My first thought was to show that the polynomial f is irreducible in $\mathbb{Q}$ then for any root $\alpha$ of $f$ we will have $[\mathbb{Q}(\alpha): \mathbb{Q}] = 4$ and then it will be constructible.

The problem is that I was not able to show that $f$ is irreducible, because eisenstein is not aplicable, and neither any other technique tha I know (note that is reductible on $\mathbb{Z}_2$ for instance).

Thank you for any advance.

Answer 1

It is fairly easy to check that $f(\pm 1) \neq 0$. This implies that $f$ doesn't have any factors of degree $3$, so it is either irreducible or the product of two (irreducible) quadratic polynomials.

In both cases the degree of the roots of $f$ is a power of $2$, hence they are constructible.

Answer 2

Indeed $f$ is irreducible: other wise, it would be reducible moodulo $3$? But modulo $3$, $f(x)=x^4+x^3+x^2+x+1$, which cannot factor as $(x^2+ax+b)(x^2+a'x+b')$. Identifying coefficients, one obtains first $bb'=1$, which implies $b=b'=\pm1$,then $a+a'=1$.
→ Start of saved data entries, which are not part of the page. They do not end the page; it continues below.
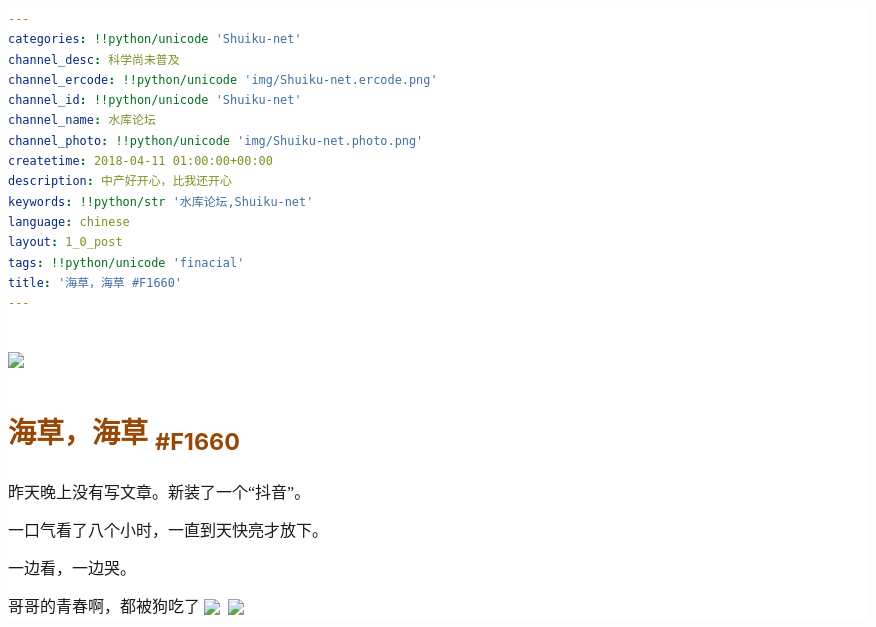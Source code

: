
 ```yaml
---
categories: !!python/unicode 'Shuiku-net'
channel_desc: 科学尚未普及
channel_ercode: !!python/unicode 'img/Shuiku-net.ercode.png'
channel_id: !!python/unicode 'Shuiku-net'
channel_name: 水库论坛
channel_photo: !!python/unicode 'img/Shuiku-net.photo.png'
createtime: 2018-04-11 01:00:00+00:00
description: 中产好开心，比我还开心
keywords: !!python/str '水库论坛,Shuiku-net'
language: chinese
layout: 1_0_post
tags: !!python/unicode 'finacial'
title: '海草，海草 #F1660'
---
```

<div class="rich_media_content" id="js_content">
<h1 style="line-height:150%;">
<span style="font-family:宋体;color:#984806;">
</span>
</h1>
<p>
<img class="" data-ratio="0.7488789237668162" data-s="300,640" data-src="" data-type="jpeg" data-w="446" src="{{ '/img/Ok4hZ0tV6r6NnAXaS7udJ8j8qGmdicY8KwmgUb5DFT2HK1Ex4icsRfMILym0nibUDUhUqCCGNKYUv39iablU2eE6ibQ.jpeg' | prepend: site.img | replace: '//','/' }}" style=""/>
</p>
<h1 style="line-height:150%;">
<span style="font-family:宋体;color:#984806;">
          海草，海草
         </span>
<span style="color:#984806;">
<sub>
           #F1660
          </sub>
</span>
<br/>
</h1>
<p style="line-height:150%;">
<span style="font-size:16px;line-height:150%;font-family:华文楷体;">
</span>
</p>
<p style="line-height:150%;">
<span style="font-size:16px;line-height:150%;font-family:华文楷体;">
          昨天晚上没有写文章。新装了一个“抖音”。
         </span>
</p>
<p style="line-height:150%;">
<span style="font-size:16px;line-height:150%;font-family:华文楷体;">
          一口气看了八个小时，一直到天快亮才放下。
         </span>
</p>
<p style="line-height:150%;">
<span style="font-size:16px;line-height:150%;font-family:华文楷体;">
          一边看，一边哭。
         </span>
</p>
<p style="line-height:150%;">
<span style="font-size:16px;line-height:150%;font-family:华文楷体;">
          哥哥的青春啊，都被狗吃了
          <img data-ratio="1" data-src="" data-w="20" src="{{ '/img/smiley..png' | prepend: site.img | replace: '//','/' }}" style="display:inline-block;width:20px;vertical-align:text-bottom;"/>
<img data-ratio="1" data-src="" data-w="20" src="{{ '/img/smiley..png' | prepend: site.img | replace: '//','/' }}" style="display:inline-block;width:20px;vertical-align:text-bottom;"/>
</span>
</p>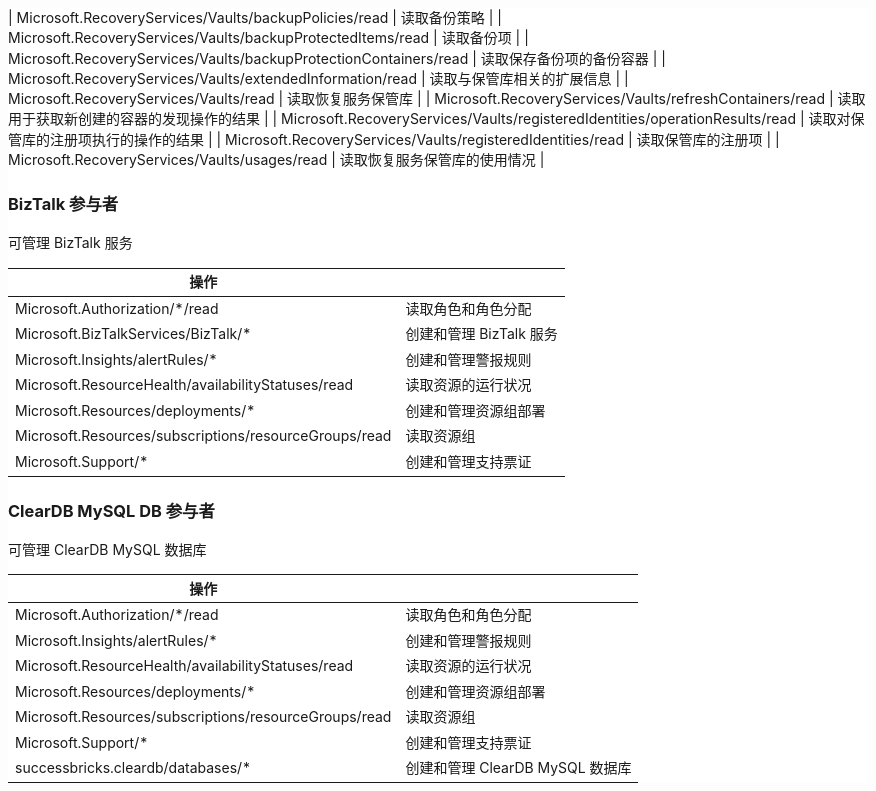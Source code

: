 | Microsoft.RecoveryServices/Vaults/backupPolicies/read | 读取备份策略 |
| Microsoft.RecoveryServices/Vaults/backupProtectedItems/read | 读取备份项 |
| Microsoft.RecoveryServices/Vaults/backupProtectionContainers/read | 读取保存备份项的备份容器 |
| Microsoft.RecoveryServices/Vaults/extendedInformation/read | 读取与保管库相关的扩展信息 |
| Microsoft.RecoveryServices/Vaults/read | 读取恢复服务保管库 |
| Microsoft.RecoveryServices/Vaults/refreshContainers/read | 读取用于获取新创建的容器的发现操作的结果 |
| Microsoft.RecoveryServices/Vaults/registeredIdentities/operationResults/read | 读取对保管库的注册项执行的操作的结果 |
| Microsoft.RecoveryServices/Vaults/registeredIdentities/read | 读取保管库的注册项 |
| Microsoft.RecoveryServices/Vaults/usages/read | 读取恢复服务保管库的使用情况 |

### BizTalk 参与者 <a name="biztalk-contributor"></a>
可管理 BizTalk 服务

| **操作** | |
| --- | --- |
| Microsoft.Authorization/*/read |读取角色和角色分配 |
| Microsoft.BizTalkServices/BizTalk/* |创建和管理 BizTalk 服务 |
| Microsoft.Insights/alertRules/* |创建和管理警报规则 |
| Microsoft.ResourceHealth/availabilityStatuses/read |读取资源的运行状况 |
| Microsoft.Resources/deployments/* |创建和管理资源组部署 |
| Microsoft.Resources/subscriptions/resourceGroups/read |读取资源组 |
| Microsoft.Support/* |创建和管理支持票证 |

### ClearDB MySQL DB 参与者 <a name="cleardb-mysql-db-contributor"></a>
可管理 ClearDB MySQL 数据库

| **操作** | |
| --- | --- |
| Microsoft.Authorization/*/read |读取角色和角色分配 |
| Microsoft.Insights/alertRules/* |创建和管理警报规则 |
| Microsoft.ResourceHealth/availabilityStatuses/read |读取资源的运行状况 |
| Microsoft.Resources/deployments/* |创建和管理资源组部署 |
| Microsoft.Resources/subscriptions/resourceGroups/read |读取资源组 |
| Microsoft.Support/* |创建和管理支持票证 |
| successbricks.cleardb/databases/* |创建和管理 ClearDB MySQL 数据库 |
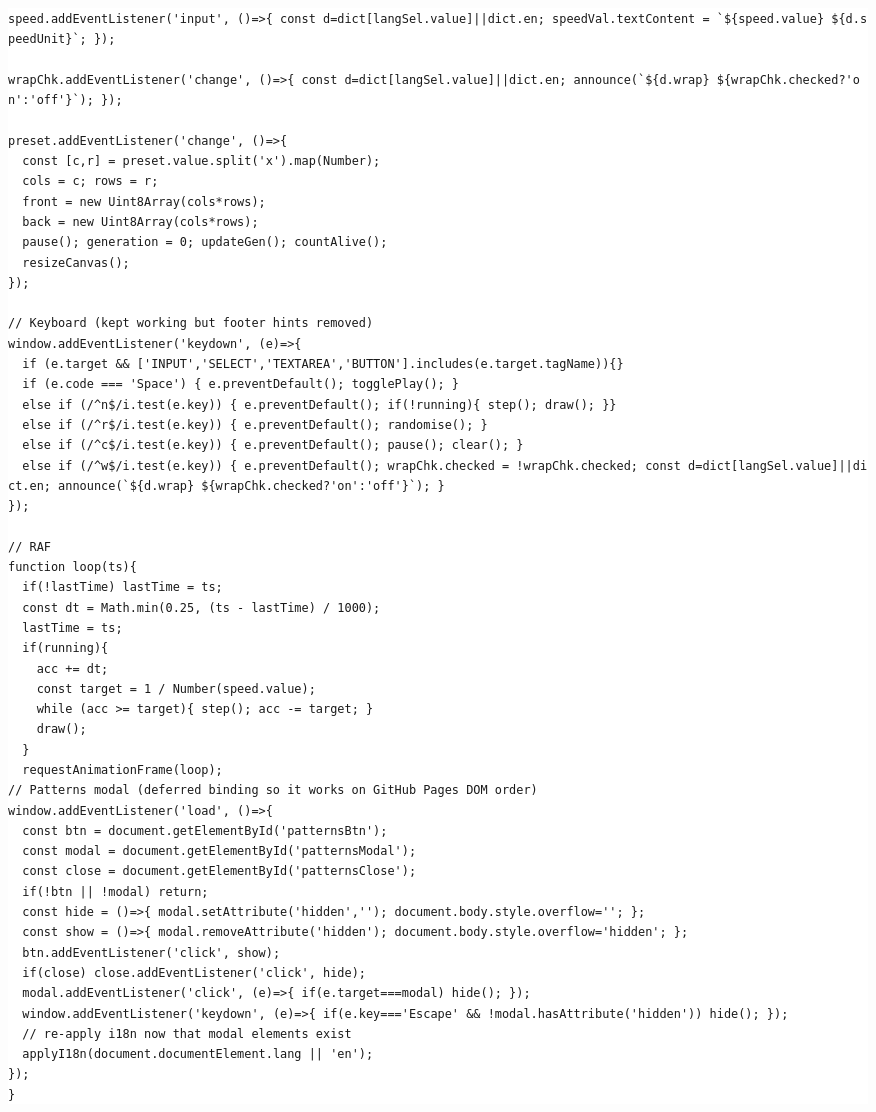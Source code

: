     speed.addEventListener('input', ()=>{ const d=dict[langSel.value]||dict.en; speedVal.textContent = `${speed.value} ${d.speedUnit}`; });

    wrapChk.addEventListener('change', ()=>{ const d=dict[langSel.value]||dict.en; announce(`${d.wrap} ${wrapChk.checked?'on':'off'}`); });

    preset.addEventListener('change', ()=>{
      const [c,r] = preset.value.split('x').map(Number);
      cols = c; rows = r;
      front = new Uint8Array(cols*rows);
      back = new Uint8Array(cols*rows);
      pause(); generation = 0; updateGen(); countAlive();
      resizeCanvas();
    });

    // Keyboard (kept working but footer hints removed)
    window.addEventListener('keydown', (e)=>{
      if (e.target && ['INPUT','SELECT','TEXTAREA','BUTTON'].includes(e.target.tagName)){}
      if (e.code === 'Space') { e.preventDefault(); togglePlay(); }
      else if (/^n$/i.test(e.key)) { e.preventDefault(); if(!running){ step(); draw(); }}
      else if (/^r$/i.test(e.key)) { e.preventDefault(); randomise(); }
      else if (/^c$/i.test(e.key)) { e.preventDefault(); pause(); clear(); }
      else if (/^w$/i.test(e.key)) { e.preventDefault(); wrapChk.checked = !wrapChk.checked; const d=dict[langSel.value]||dict.en; announce(`${d.wrap} ${wrapChk.checked?'on':'off'}`); }
    });

    // RAF
    function loop(ts){
      if(!lastTime) lastTime = ts;
      const dt = Math.min(0.25, (ts - lastTime) / 1000);
      lastTime = ts;
      if(running){
        acc += dt;
        const target = 1 / Number(speed.value);
        while (acc >= target){ step(); acc -= target; }
        draw();
      }
      requestAnimationFrame(loop);
    // Patterns modal (deferred binding so it works on GitHub Pages DOM order)
    window.addEventListener('load', ()=>{
      const btn = document.getElementById('patternsBtn');
      const modal = document.getElementById('patternsModal');
      const close = document.getElementById('patternsClose');
      if(!btn || !modal) return;
      const hide = ()=>{ modal.setAttribute('hidden',''); document.body.style.overflow=''; };
      const show = ()=>{ modal.removeAttribute('hidden'); document.body.style.overflow='hidden'; };
      btn.addEventListener('click', show);
      if(close) close.addEventListener('click', hide);
      modal.addEventListener('click', (e)=>{ if(e.target===modal) hide(); });
      window.addEventListener('keydown', (e)=>{ if(e.key==='Escape' && !modal.hasAttribute('hidden')) hide(); });
      // re-apply i18n now that modal elements exist
      applyI18n(document.documentElement.lang || 'en');
    });
    }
The remaining equations are $aa'+2b=1$ and $b(a+a')=1$. So $b+b'=-1$ is incompatible with the second equation, and finally we have to solve $$s=a+a'=1,\enspace p= aa'=-1.$$ This is a classical problem about quadratic equations. We know if there aree solutions, they are the roots of the quadratic equation $x^2-sx+p=x^2-x-1=0$, which has no root over $\mathbf F_3$.

Thus $f(x)$ is irreducible modulo $3$, and * fortiori*, it is irreducible in $\mathbf Z$.